US President Joe Biden has announced he will be seeking re-election. Photo / AP
Opinion by Edward Luce
OPINION:
Let us finish the job, said Joe Biden in his re-election video. The rest of us, including Biden, could have been forgiven for thinking he had already done that by defeating Donald Trump in 2020. Yet here we are again: two bald men fighting over a comb, asJorge Luis Borges depicted the British-Argentine war over the Falklands. America is no comb and Trump has plenty of hair. Nor is he certain to be the Republican nominee. But a repeat battle between ageing men would test America’s tolerance.
Many rashly assume that Biden can easily beat Trump. Nothing could be more certain in Biden’s mind. With some reason, he believes that had he, rather than Hillary Clinton, been the Democratic nominee in 2016, Trump would never have become president. Those 77,000 votes that were Trump’s winning margin in a handful of mid-western states that tipped him over the electoral college line, included Biden’s native Pennsylvania. In 2020, of course, Biden was the only candidate to defeat Trump in an election.
Thinking history will repeat itself would be a dangerous mistake. Those around Biden have made it clear that his decision to run for re-election would have been far tougher had the likely nominee been anyone other than Trump. The latter is 76, not that far below Biden’s 80 (although the gap often seems wider). As a result, Democrats have been almost willing Trump to become the Republican nominee. That now looks probable.
The same thought patterns dominated Democratic thinking in 2015. If only Clinton could secure Trump as her opponent, her victory would be assured, the party believed. I struggle to recall a single Democrat who thought differently eight years ago. It was arguably the most costly example of political complacency in modern US history. That same mindset is now evident with Biden versus Trump in 2024.
There are three problems with it. First, almost every US presidential election starts off with 50-50 odds. The last time there was a landslide in the popular vote was in 1984 when Ronald Reagan almost swept the board against his Democratic opponent, Walter Mondale. Before that was Richard Nixon’s heavy defeat of George McGovern in 1972 and Lyndon Johnson’s crushing of Barry Goldwater in 1964. Such sweeps no longer occur. America has been too evenly divided for too long to assume otherwise.
Second, Biden’s age will be a big factor. Last year, when he fell off a bike in his home state of Delaware, the clip went viral for days. A full month later, the Biden bike incident was still top of mind in a focus group privately commissioned by the White House, according to a senior official. This suggests that American voters are highly attuned to Biden’s allegedly waning capacities. Even if that is unfair — Biden’s stutter gave him a life-long tendency to mangle syntax — it will be electorally salient. Every time Biden runs on to the podium, or skips down the airplane steps, his aides’ hearts are in their mouths.
Republicans will therefore hammer the point that a vote for Biden would deliver the White House to Kamala Harris, his vice-president.
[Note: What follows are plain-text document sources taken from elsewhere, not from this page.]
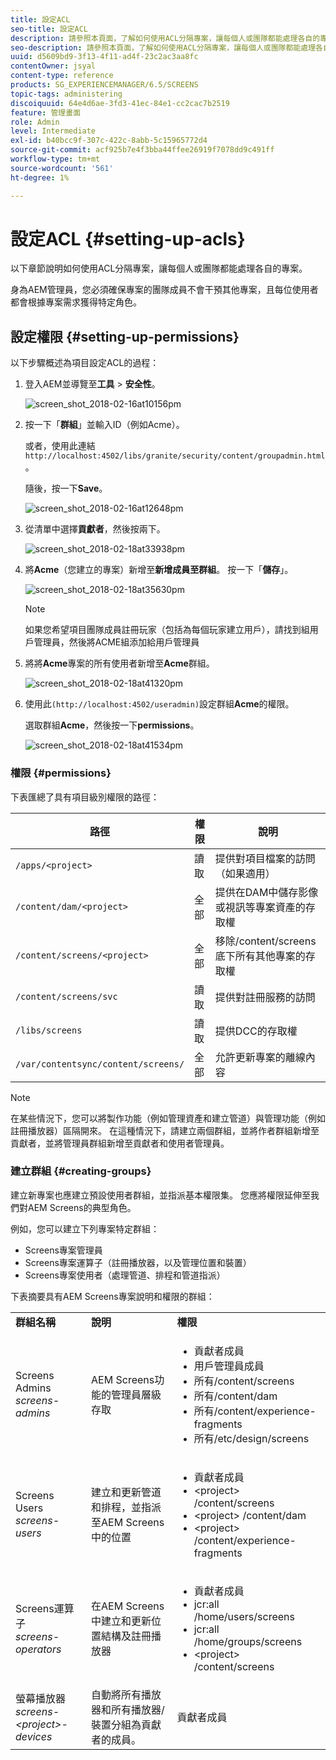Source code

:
 ```yaml
---
title: 設定ACL
seo-title: 設定ACL
description: 請參照本頁面，了解如何使用ACL分隔專案，讓每個人或團隊都能處理各自的專案。
seo-description: 請參照本頁面，了解如何使用ACL分隔專案，讓每個人或團隊都能處理各自的專案。
uuid: d5609bd9-3f13-4f11-ad4f-23c2ac3aa8fc
contentOwner: jsyal
content-type: reference
products: SG_EXPERIENCEMANAGER/6.5/SCREENS
topic-tags: administering
discoiquuid: 64e4d6ae-3fd3-41ec-84e1-cc2cac7b2519
feature: 管理畫面
role: Admin
level: Intermediate
exl-id: b40bcc9f-307c-422c-8abb-5c15965772d4
source-git-commit: acf925b7e4f3bba44ffee26919f7078dd9c491ff
workflow-type: tm+mt
source-wordcount: '561'
ht-degree: 1%

---
```


# 設定ACL {#setting-up-acls}

以下章節說明如何使用ACL分隔專案，讓每個人或團隊都能處理各自的專案。

身為AEM管理員，您必須確保專案的團隊成員不會干預其他專案，且每位使用者都會根據專案需求獲得特定角色。

## 設定權限 {#setting-up-permissions}

以下步驟概述為項目設定ACL的過程：

1. 登入AEM並導覽至&#x200B;**工具** > **安全性**。

   ![screen_shot_2018-02-16at10156pm](assets/screen_shot_2018-02-16at10156pm.png)

1. 按一下「**群組**」並輸入ID（例如Acme）。

   或者，使用此連結`http://localhost:4502/libs/granite/security/content/groupadmin.html`。

   隨後，按一下&#x200B;**Save**。

   ![screen_shot_2018-02-16at12648pm](assets/screen_shot_2018-02-16at12648pm.png)

1. 從清單中選擇&#x200B;**貢獻者**，然後按兩下。

   ![screen_shot_2018-02-18at33938pm](assets/screen_shot_2018-02-18at33938pm.png)

1. 將&#x200B;**Acme**（您建立的專案）新增至&#x200B;**新增成員至群組**。 按一下「**儲存**」。

   ![screen_shot_2018-02-18at35630pm](assets/screen_shot_2018-02-18at35630pm.png)

   >[!NOTE]
   >
   >如果您希望項目團隊成員註冊玩家（包括為每個玩家建立用戶），請找到組用戶管理員，然後將ACME組添加給用戶管理員

1. 將將&#x200B;**Acme**&#x200B;專案的所有使用者新增至&#x200B;**Acme**&#x200B;群組。

   ![screen_shot_2018-02-18at41320pm](assets/screen_shot_2018-02-18at41320pm.png)

1. 使用此`(http://localhost:4502/useradmin)`設定群組&#x200B;**Acme**&#x200B;的權限。

   選取群組&#x200B;**Acme**，然後按一下&#x200B;**permissions**。

   ![screen_shot_2018-02-18at41534pm](assets/screen_shot_2018-02-18at41534pm.png)

### 權限 {#permissions}

下表匯總了具有項目級別權限的路徑：

| **路徑** | **權限** | **說明** |
|---|---|---|
| `/apps/<project>` | 讀取 | 提供對項目檔案的訪問（如果適用） |
| `/content/dam/<project>` | 全部 | 提供在DAM中儲存影像或視訊等專案資產的存取權 |
| `/content/screens/<project>` | 全部 | 移除/content/screens底下所有其他專案的存取權 |
| `/content/screens/svc` | 讀取 | 提供對註冊服務的訪問 |
| `/libs/screens` | 讀取 | 提供DCC的存取權 |
| `/var/contentsync/content/screens/` | 全部 | 允許更新專案的離線內容 |

>[!NOTE]
>
>在某些情況下，您可以將製作功能（例如管理資產和建立管道）與管理功能（例如註冊播放器）區隔開來。 在這種情況下，請建立兩個群組，並將作者群組新增至貢獻者，並將管理員群組新增至貢獻者和使用者管理員。

### 建立群組 {#creating-groups}

建立新專案也應建立預設使用者群組，並指派基本權限集。 您應將權限延伸至我們對AEM Screens的典型角色。

例如，您可以建立下列專案特定群組：

* Screens專案管理員
* Screens專案運算子（註冊播放器，以及管理位置和裝置）
* Screens專案使用者（處理管道、排程和管道指派）

下表摘要具有AEM Screens專案說明和權限的群組：

<table>
 <tbody>
  <tr>
   <td><strong>群組名稱</strong></td>
   <td><strong>說明</strong></td>
   <td><strong>權限</strong></td>
  </tr>
  <tr>
   <td>Screens Admins<br /> <em>screens-admins</em></td>
   <td>AEM Screens功能的管理員層級存取</td>
   <td>
    <ul>
     <li>貢獻者成員</li>
     <li>用戶管理員成員</li>
     <li>所有/content/screens</li>
     <li>所有/content/dam</li>
     <li>所有/content/experience-fragments</li>
     <li>所有/etc/design/screens</li>
    </ul> </td>
  </tr>
  <tr>
   <td>Screens Users<br /> <em>screens-users</em></td>
   <td>建立和更新管道和排程，並指派至AEM Screens中的位置</td>
   <td>
    <ul>
     <li>貢獻者成員</li>
     <li>&lt;project&gt; /content/screens</li>
     <li>&lt;project&gt; /content/dam</li>
     <li>&lt;project&gt; /content/experience-fragments</li>
    </ul> </td>
  </tr>
  <tr>
   <td>Screens運算子<br /> <em>screens-operators</em></td>
   <td>在AEM Screens中建立和更新位置結構及註冊播放器</td>
   <td>
    <ul>
     <li>貢獻者成員</li>
     <li>jcr:all /home/users/screens</li>
     <li>jcr:all /home/groups/screens</li>
     <li>&lt;project&gt; /content/screens</li>
    </ul> </td>
  </tr>
  <tr>
   <td>螢幕播放器<br /> <em>screens-&lt;project&gt;-devices</em></td>
   <td>自動將所有播放器和所有播放器/裝置分組為貢獻者的成員。</td>
   <td><p> 貢獻者成員</p> </td>
  </tr>
 </tbody>
</table>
Though Harris has stayed free of incident in the past few months, her approval ratings are not high. Major decisions are often taken without her substantive input. Put brutally, even Biden’s team does not seem to trust Harris’s political skills. In the coming months, the Biden-Harris campaign will undoubtedly seek to change that impression.
The third warning sign is the significant risk of a US recession in the next nine months. Even a slowdown to an anaemic growth rate of about 1 per cent would feel like one to most voters. The last time a president won re-election in spite of a recession in his last two years was William McKinley in 1900. In all the more recent instances — Jimmy Carter in 1980 and George HW Bush in 1992 — this has led to defeat. Given that US growth is largely in the hands of the Federal Reserve, which looks set to continue raising interest rates, there is little Biden can do about that.
On Biden’s plus side, there is Trump. Having already been indicted in New York last month — over falsification of hush money payment to a porn star — the chances that Trump will have picked up one or two more charges by the time election season gets under way are high. Being the subject of serial criminal investigations is not an ideal way of auditioning for the White House. Yet that only heightens what will be at stake in 2024. Biden has slain the Trump dragon once. In the waning years of his long career, he has made it his mission to do so again.